Bitcoin (BTC) is seeing new records in network activity as volatility sends BTC price action to fresh five-month highs.
Data from resources including MiningPoolStats confirms that Bitcoin’s hash rate hit new all-time highs on Jan. 26.
Hash rate passes 300 EH/s threshold
In another example of Bitcoin’s blitz recovery from the pits of post-FTX woes, network hashing power is now bigger than ever.
Hash rate, which is an expression of the processing power dedicated to the network by miners, is currently at 321 exahashes-per-second (EH/s), according to MiningPoolStats raw data.
Despite being only an estimate and impossible to measure entirely accurately, the latest readings are quite the feat, having never crossed the 300 EH/s level before.
Mining firm Braiins likewise confirmed the numbers in its live reporting feed.
Other trackers from BTC.com and Blockchain.com have slightly lower estimates, both being around 275 EH/s on the day. The latter shows hash rate hitting an all-time high of 276.8 EH/s on Jan. 20.
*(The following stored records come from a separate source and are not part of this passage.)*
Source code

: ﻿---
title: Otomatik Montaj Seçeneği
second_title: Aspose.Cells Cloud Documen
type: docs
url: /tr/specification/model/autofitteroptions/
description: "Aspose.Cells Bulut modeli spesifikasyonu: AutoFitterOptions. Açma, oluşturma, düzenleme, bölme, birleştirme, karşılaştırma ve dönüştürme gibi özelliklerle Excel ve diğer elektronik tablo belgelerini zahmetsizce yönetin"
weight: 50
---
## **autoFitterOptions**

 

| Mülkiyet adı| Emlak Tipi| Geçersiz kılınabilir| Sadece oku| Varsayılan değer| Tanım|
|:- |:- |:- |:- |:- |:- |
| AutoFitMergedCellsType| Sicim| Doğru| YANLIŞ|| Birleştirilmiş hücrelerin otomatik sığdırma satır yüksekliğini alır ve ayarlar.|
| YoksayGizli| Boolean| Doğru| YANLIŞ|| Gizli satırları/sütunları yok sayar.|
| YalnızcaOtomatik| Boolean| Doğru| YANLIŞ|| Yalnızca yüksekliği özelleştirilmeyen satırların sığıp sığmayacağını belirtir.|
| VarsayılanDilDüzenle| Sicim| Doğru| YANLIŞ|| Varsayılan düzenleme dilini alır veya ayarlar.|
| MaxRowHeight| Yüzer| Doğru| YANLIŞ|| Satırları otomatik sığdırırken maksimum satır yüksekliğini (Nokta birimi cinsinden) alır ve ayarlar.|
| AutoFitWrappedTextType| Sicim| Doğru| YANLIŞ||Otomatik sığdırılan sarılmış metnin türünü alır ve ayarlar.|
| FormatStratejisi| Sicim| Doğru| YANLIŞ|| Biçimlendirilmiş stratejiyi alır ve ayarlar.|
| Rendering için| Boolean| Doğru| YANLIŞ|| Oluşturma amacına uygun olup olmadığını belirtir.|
“Your wealth is more secure than ever!” popular commentator BTC Archive wrote in part of a Twitter response to the data, indicative of improving sentiment across the Bitcoin space.
Hash rate is a key component of Bitcoin security and significant drawdowns result in network difficulty rising to entice more miners to participate.
Network difficulty is also set to reach levels never seen before this week in a nod to fierce competition in the mining sector.
According to data from BTC.com, the next automated readjustment will send difficulty an estimated 2.75% higher to 38.62 trillion.
The previous readjustment delivered a 10.26% increase, Bitcoin’s largest since October 2022 and only the second double-digit hike since mid-2021.
Miners get chance to balance books
Analyzing the climate, CoinLupin, a contributor at on-chain data platform CryptoQuant, warned that miners are still selling their BTC reserves, possibly to shore up capital in the event of a market reversal.
Related: Bitcoin faces ‘considerable danger’ from Fed in 2023 — Lyn Alden
“Now they have improved profitability for the first time in a while, and mining costs are lower than Bitcoin prices. Normally, more active mining and holding could occur, but now they seem to see it as an opportunity to secure cash,” he wrote in a blog post, describing reserves as “declining at a rapid” pace.
“One day price adjustment could happen in the section where they get enough cash and start collecting Bitcoin again. They constantly reduce their Bitcoin holdings during the rise.”
CryptoQuant’s miner position index, which measures BTC outflows to exchanges from miner wallets relative to their one-year moving average, has captured several withdrawal spikes since Jan. 14.
At 1,837,138 BTC, miners’ reserves currently stand at their lowest since December 2021.